SAN MARCOS, Tx – With the semester ending and the holiday break right around the corner, students look back on their journey through the COVID-19 pandemic and their first semester back on campus. 

When the COVID-19 pandemic took over the world, students were forced off campus and attended school through zoom, isolating students and limiting their interactions with their peers and teachers. Each student had a different experience with the pandemic, and while some students loved going to class online other students could not wait to be back in person. 

For some students, like Reagan St. Peters, 21, political science major and soon to be Texas State University graduate, she thoroughly enjoyed going to school online and didn’t mind the lack of human interaction. 

“When I first started going to school through zoom, I definitely wasn’t used to it, but now I would rather go to school online than in-person,” said St. Peters. 
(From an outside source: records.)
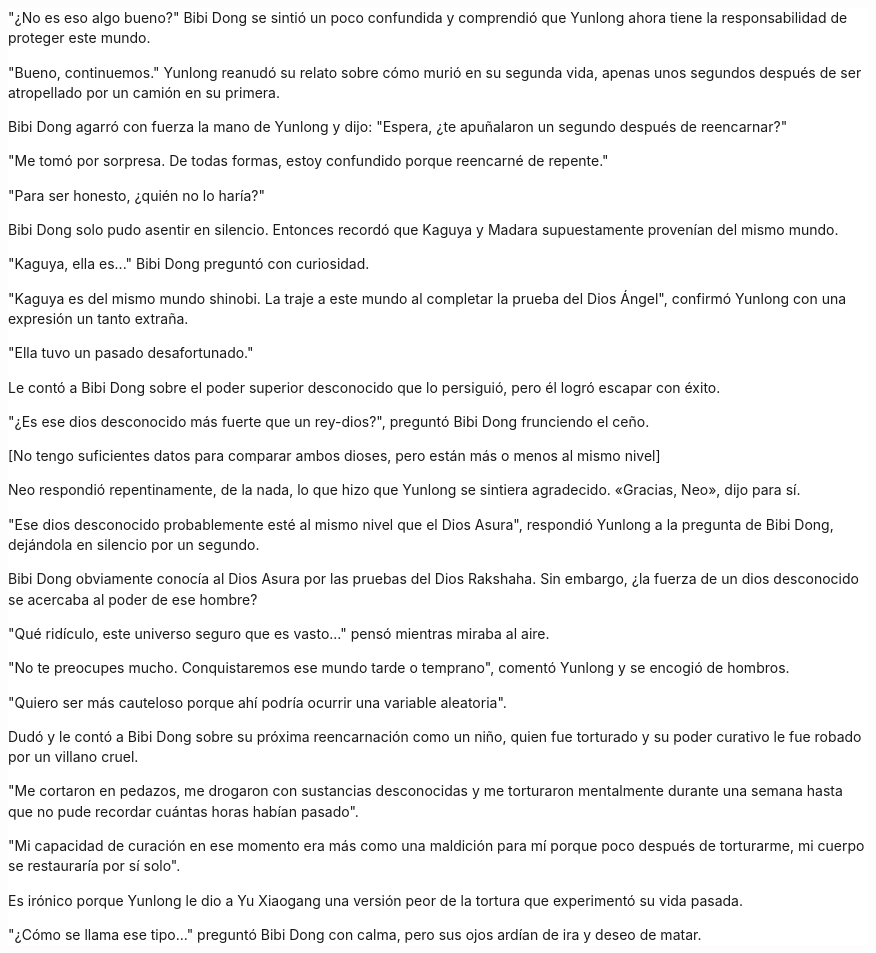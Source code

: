 "¿No es eso algo bueno?" Bibi Dong se sintió un poco confundida y comprendió que Yunlong ahora tiene la responsabilidad de proteger este mundo.

"Bueno, continuemos." Yunlong reanudó su relato sobre cómo murió en su segunda vida, apenas unos segundos después de ser atropellado por un camión en su primera.

Bibi Dong agarró con fuerza la mano de Yunlong y dijo: "Espera, ¿te apuñalaron un segundo después de reencarnar?"

"Me tomó por sorpresa. De todas formas, estoy confundido porque reencarné de repente."

"Para ser honesto, ¿quién no lo haría?"

Bibi Dong solo pudo asentir en silencio. Entonces recordó que Kaguya y Madara supuestamente provenían del mismo mundo.

"Kaguya, ella es..." Bibi Dong preguntó con curiosidad.

"Kaguya es del mismo mundo shinobi. La traje a este mundo al completar la prueba del Dios Ángel", confirmó Yunlong con una expresión un tanto extraña.

"Ella tuvo un pasado desafortunado."

Le contó a Bibi Dong sobre el poder superior desconocido que lo persiguió, pero él logró escapar con éxito.

"¿Es ese dios desconocido más fuerte que un rey-dios?", preguntó Bibi Dong frunciendo el ceño.

[No tengo suficientes datos para comparar ambos dioses, pero están más o menos al mismo nivel]

Neo respondió repentinamente, de la nada, lo que hizo que Yunlong se sintiera agradecido. «Gracias, Neo», dijo para sí.

"Ese dios desconocido probablemente esté al mismo nivel que el Dios Asura", respondió Yunlong a la pregunta de Bibi Dong, dejándola en silencio por un segundo.

Bibi Dong obviamente conocía al Dios Asura por las pruebas del Dios Rakshaha. Sin embargo, ¿la fuerza de un dios desconocido se acercaba al poder de ese hombre?

"Qué ridículo, este universo seguro que es vasto..." pensó mientras miraba al aire.

"No te preocupes mucho. Conquistaremos ese mundo tarde o temprano", comentó Yunlong y se encogió de hombros.

"Quiero ser más cauteloso porque ahí podría ocurrir una variable aleatoria".

Dudó y le contó a Bibi Dong sobre su próxima reencarnación como un niño, quien fue torturado y su poder curativo le fue robado por un villano cruel.

"Me cortaron en pedazos, me drogaron con sustancias desconocidas y me torturaron mentalmente durante una semana hasta que no pude recordar cuántas horas habían pasado".

"Mi capacidad de curación en ese momento era más como una maldición para mí porque poco después de torturarme, mi cuerpo se restauraría por sí solo".

Es irónico porque Yunlong le dio a Yu Xiaogang una versión peor de la tortura que experimentó su vida pasada.

"¿Cómo se llama ese tipo..." preguntó Bibi Dong con calma, pero sus ojos ardían de ira y deseo de matar.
Now, in 2022, it has been almost three years since the switch from in-person classes to online, and this semester students were finally allowed to resume classes in-person. The pandemic made society accustomed to staying at home and getting tasks done on their own time. Now that the world has opened back up and school is now back in-person, students have to be on someone else’s time. 

According to St. Peters her class attendance is sometimes an issue, “I’m used to going to class from my bedroom, so getting to class on time, or sometimes at all, is a problem.” Said St. Peters. 

Although classes have resumed in-person, some professors still prefer to either hold class on zoom or make quizzes and tests available online. This type of back and forth between online and in-person is the direct result of the COVID-19 pandemic. 

“Even though I have class in-person, I still get to do all of my work online, so that really helps me to keep up with my schoolwork,” said St. Peters. 

Other students prefer going to class in-person due to the interaction and better learning experiences they gain. For students like Ciara Culleton, 21, Nursing student and upcoming graduate at Texas Tech University, online school severely hindered their learning and human interaction. 

“Virtual learning was difficult enough as it is, but especially when it comes to a hands-on profession such as nursing, I wasn’t able to see any patients or interact with anybody.” She goes on to add, “I had to learn and practice all my skills at home, on pillows or dummies or something like that and record myself to practice and that was really hard because it wasn’t realistic at all” said Culleton. 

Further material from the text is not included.